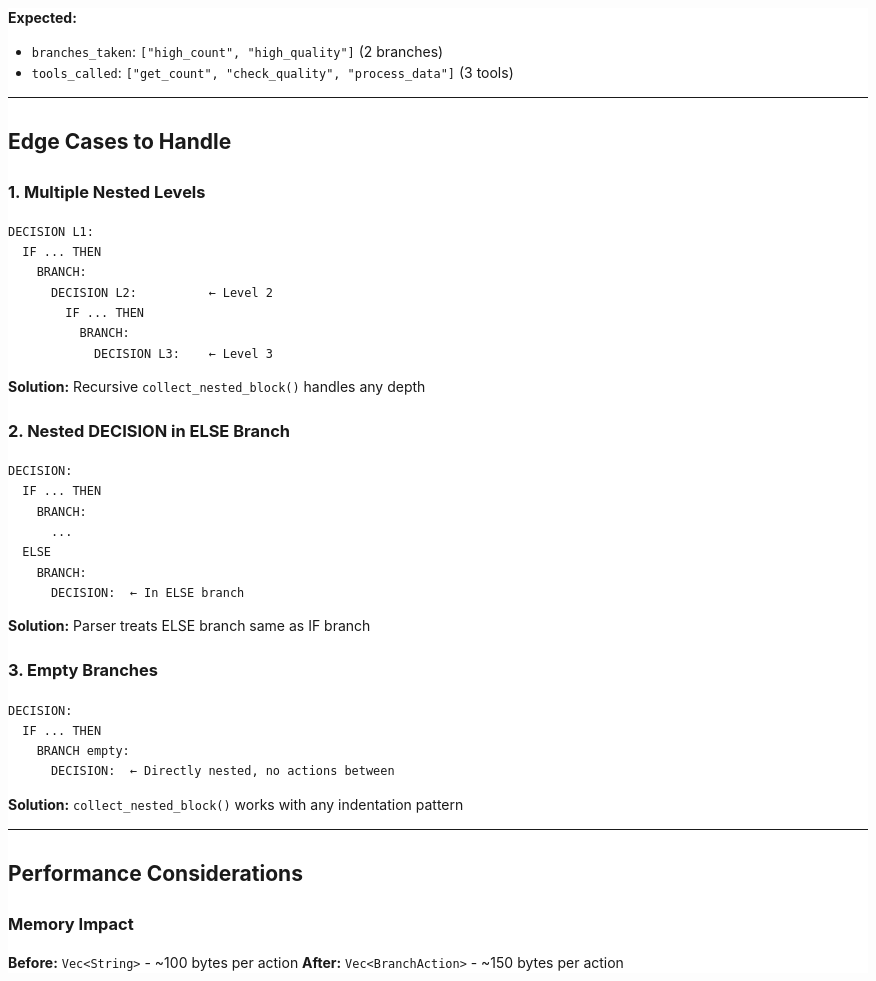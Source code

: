 **Expected:**
- `branches_taken`: `["high_count", "high_quality"]` (2 branches)
- `tools_called`: `["get_count", "check_quality", "process_data"]` (3 tools)

---

## Edge Cases to Handle

### 1. Multiple Nested Levels

```ovsm
DECISION L1:
  IF ... THEN
    BRANCH:
      DECISION L2:          ← Level 2
        IF ... THEN
          BRANCH:
            DECISION L3:    ← Level 3
```

**Solution:** Recursive `collect_nested_block()` handles any depth

### 2. Nested DECISION in ELSE Branch

```ovsm
DECISION:
  IF ... THEN
    BRANCH:
      ...
  ELSE
    BRANCH:
      DECISION:  ← In ELSE branch
```

**Solution:** Parser treats ELSE branch same as IF branch

### 3. Empty Branches

```ovsm
DECISION:
  IF ... THEN
    BRANCH empty:
      DECISION:  ← Directly nested, no actions between
```

**Solution:** `collect_nested_block()` works with any indentation pattern

---

## Performance Considerations

### Memory Impact

**Before:** `Vec<String>` - ~100 bytes per action
**After:** `Vec<BranchAction>` - ~150 bytes per action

What the task asks
Lines in scope run from the one holding "## Performance Considerations" to the last line of the material above; transcribe them exactly and omit the rest.

Solution to the problem
## Performance Considerations

### Memory Impact

**Before:** `Vec<String>` - ~100 bytes per action
**After:** `Vec<BranchAction>` - ~150 bytes per action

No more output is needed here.